Aku lulus dari Unas 2010 dengan nilai 35,90. Bukan nilai yang menggembirakan, karena setelah mengecek di website PPDB (waktu itu masih bernama PSB) ternyata aku termasuk rata-rata bawah peraih nilai Unas di Surabaya. Sementara itu, banyak temanku yang mendapat nilai lebih tinggi daripadaku. Mustahil kalau aku tidak kecewa saat itu.

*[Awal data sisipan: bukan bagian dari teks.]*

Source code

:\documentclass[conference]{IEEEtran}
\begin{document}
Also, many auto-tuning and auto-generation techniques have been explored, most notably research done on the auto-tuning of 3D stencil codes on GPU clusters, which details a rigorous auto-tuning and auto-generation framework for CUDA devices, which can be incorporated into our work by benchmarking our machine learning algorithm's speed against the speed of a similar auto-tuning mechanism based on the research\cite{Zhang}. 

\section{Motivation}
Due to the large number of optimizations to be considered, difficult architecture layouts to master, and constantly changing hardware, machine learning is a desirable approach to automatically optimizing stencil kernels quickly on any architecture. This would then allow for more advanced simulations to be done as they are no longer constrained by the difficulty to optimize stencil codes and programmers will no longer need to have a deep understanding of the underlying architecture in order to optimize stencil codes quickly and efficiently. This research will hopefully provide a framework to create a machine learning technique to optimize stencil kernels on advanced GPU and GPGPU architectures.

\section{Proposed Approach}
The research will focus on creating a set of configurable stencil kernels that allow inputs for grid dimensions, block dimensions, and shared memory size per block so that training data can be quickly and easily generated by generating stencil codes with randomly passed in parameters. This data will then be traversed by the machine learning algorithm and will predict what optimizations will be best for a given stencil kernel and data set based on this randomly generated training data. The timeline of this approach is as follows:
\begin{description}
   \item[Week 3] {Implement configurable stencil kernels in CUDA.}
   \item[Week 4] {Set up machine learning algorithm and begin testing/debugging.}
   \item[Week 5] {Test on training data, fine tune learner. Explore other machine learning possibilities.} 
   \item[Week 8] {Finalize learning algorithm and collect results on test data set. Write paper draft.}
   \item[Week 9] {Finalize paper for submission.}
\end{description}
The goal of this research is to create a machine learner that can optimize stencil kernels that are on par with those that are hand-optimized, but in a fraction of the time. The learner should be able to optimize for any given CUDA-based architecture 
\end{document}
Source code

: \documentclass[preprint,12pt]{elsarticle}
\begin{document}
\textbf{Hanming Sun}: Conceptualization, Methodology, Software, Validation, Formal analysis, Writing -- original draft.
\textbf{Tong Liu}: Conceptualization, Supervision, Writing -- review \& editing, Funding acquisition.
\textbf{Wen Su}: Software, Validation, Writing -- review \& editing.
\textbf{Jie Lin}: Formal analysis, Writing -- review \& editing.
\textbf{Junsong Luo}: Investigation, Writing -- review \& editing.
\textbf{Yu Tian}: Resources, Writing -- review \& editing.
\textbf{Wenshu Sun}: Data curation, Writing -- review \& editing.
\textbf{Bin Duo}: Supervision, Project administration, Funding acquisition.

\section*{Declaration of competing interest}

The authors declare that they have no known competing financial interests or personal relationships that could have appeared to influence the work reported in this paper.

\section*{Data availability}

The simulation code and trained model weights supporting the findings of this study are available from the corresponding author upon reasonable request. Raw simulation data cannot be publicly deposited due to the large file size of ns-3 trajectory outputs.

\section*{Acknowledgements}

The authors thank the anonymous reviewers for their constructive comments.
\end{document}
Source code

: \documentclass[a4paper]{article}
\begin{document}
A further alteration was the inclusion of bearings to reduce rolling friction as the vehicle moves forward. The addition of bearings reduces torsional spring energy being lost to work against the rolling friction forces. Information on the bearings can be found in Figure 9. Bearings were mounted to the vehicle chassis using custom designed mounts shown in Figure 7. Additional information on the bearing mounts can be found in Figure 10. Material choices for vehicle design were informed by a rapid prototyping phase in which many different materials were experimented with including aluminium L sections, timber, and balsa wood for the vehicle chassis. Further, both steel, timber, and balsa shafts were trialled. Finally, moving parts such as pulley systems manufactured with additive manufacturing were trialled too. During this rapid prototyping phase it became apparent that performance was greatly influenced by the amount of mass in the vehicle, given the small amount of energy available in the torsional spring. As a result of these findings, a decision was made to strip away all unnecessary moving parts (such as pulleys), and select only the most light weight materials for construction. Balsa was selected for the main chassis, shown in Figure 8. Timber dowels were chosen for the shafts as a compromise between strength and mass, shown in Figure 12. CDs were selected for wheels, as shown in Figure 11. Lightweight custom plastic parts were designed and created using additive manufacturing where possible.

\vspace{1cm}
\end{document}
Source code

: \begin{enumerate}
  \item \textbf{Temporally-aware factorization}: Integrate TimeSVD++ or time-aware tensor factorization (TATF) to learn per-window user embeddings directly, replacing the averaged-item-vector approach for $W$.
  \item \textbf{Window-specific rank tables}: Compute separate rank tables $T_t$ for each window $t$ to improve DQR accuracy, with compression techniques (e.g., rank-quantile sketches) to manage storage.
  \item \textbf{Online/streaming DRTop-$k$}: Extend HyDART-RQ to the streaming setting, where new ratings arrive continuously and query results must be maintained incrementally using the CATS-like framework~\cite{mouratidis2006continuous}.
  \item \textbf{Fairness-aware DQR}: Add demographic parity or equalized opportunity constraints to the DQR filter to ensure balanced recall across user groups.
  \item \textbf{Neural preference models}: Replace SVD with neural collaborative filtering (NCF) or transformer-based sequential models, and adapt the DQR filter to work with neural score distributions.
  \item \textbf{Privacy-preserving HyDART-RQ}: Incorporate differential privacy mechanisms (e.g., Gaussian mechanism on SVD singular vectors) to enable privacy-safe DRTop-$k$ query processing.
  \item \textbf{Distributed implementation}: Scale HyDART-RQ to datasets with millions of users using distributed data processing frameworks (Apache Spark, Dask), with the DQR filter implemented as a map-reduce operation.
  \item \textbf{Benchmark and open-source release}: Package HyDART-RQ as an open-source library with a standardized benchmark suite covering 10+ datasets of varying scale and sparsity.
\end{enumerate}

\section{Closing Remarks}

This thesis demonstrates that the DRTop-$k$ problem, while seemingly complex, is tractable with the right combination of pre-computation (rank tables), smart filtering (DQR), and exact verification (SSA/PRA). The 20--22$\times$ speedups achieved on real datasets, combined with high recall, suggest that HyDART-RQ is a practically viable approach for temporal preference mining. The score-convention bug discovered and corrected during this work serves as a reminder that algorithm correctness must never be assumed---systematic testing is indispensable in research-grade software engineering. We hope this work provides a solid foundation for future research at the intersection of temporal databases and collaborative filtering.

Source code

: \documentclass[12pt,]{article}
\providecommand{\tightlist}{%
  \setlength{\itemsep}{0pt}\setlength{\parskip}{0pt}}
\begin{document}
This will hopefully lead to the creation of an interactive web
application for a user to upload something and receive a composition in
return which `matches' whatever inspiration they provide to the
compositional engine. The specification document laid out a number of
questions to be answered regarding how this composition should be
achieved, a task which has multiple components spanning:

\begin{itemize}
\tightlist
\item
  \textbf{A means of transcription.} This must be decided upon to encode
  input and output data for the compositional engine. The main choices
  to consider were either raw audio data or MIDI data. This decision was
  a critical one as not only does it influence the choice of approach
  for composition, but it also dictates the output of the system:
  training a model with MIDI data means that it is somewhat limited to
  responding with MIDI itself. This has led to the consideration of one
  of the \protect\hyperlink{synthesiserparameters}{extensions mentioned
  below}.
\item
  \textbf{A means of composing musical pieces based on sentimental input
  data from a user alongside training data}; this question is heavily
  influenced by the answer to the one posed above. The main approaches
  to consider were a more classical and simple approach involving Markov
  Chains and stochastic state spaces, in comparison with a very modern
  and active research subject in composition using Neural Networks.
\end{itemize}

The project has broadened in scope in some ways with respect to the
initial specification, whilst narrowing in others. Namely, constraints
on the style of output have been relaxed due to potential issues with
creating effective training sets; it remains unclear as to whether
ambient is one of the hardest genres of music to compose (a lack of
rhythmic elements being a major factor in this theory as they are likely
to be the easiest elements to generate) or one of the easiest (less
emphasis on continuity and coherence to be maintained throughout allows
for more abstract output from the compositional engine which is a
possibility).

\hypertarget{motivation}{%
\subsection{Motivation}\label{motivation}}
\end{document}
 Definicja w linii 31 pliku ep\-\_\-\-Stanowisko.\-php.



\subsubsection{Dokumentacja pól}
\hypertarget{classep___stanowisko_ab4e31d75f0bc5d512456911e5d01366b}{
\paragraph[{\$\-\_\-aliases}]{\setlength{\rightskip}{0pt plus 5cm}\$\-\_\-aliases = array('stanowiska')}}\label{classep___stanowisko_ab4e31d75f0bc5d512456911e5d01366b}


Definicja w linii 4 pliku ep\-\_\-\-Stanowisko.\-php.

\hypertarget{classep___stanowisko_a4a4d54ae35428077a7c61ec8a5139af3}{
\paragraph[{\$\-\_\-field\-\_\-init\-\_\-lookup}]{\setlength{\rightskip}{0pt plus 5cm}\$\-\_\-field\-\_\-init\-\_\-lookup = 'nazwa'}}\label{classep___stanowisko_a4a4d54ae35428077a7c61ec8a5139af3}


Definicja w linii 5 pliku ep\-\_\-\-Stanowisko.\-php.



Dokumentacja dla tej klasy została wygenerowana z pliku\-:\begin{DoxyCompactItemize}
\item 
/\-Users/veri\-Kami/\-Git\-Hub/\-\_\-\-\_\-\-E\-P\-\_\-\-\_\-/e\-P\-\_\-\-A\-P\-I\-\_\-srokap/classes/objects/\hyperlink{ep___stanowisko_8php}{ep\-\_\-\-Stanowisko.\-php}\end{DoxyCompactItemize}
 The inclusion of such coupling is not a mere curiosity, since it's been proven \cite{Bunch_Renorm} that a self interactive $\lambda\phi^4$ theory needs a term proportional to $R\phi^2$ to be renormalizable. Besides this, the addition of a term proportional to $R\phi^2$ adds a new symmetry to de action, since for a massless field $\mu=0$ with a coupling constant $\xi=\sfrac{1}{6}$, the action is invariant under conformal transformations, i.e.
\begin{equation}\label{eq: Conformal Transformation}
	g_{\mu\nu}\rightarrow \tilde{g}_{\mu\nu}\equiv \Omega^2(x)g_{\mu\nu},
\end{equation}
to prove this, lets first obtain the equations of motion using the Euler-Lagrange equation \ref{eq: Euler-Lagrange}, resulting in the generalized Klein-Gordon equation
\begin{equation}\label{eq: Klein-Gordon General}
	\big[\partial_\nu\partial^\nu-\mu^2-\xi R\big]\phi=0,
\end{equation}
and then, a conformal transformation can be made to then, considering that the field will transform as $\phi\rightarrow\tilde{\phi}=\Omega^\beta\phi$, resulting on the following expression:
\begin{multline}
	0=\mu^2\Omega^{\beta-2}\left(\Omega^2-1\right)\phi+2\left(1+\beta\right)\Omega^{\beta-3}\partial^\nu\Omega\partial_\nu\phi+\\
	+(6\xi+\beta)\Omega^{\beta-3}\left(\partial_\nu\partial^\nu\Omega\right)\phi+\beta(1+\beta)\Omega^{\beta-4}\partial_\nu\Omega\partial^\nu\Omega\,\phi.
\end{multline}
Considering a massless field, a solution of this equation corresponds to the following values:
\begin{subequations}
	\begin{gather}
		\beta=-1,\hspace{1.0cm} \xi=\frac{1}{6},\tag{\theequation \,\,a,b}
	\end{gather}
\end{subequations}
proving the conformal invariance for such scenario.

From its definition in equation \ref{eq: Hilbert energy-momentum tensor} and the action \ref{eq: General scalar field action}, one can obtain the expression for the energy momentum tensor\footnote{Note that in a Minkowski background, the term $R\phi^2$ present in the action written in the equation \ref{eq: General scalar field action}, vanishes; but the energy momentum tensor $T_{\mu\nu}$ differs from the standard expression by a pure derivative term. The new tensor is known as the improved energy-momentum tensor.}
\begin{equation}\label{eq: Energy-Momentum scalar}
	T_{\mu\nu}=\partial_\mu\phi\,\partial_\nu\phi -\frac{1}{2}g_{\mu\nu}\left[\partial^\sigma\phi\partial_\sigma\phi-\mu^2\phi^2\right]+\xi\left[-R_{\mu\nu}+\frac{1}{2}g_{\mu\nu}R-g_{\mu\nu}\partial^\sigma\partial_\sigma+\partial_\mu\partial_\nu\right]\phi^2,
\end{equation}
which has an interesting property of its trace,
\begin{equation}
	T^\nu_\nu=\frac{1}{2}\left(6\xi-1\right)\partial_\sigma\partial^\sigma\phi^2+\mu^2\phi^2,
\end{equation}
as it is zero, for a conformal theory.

Aku tak pernah menetapkan SMA impian, bahkan setelah nilai Unas diumumkan. Dengan nilai segitu, aku paling-paling hanya akan diterima di sekolah biasa. Tapi aku sadar bahwa aku punya potensi lebih. Aku tidak akan puas ketika diterima di sekolah yang rata-rata saja, karena aku yakin bahwa aku sebenarnya bisa melakukan lebih daripada itu.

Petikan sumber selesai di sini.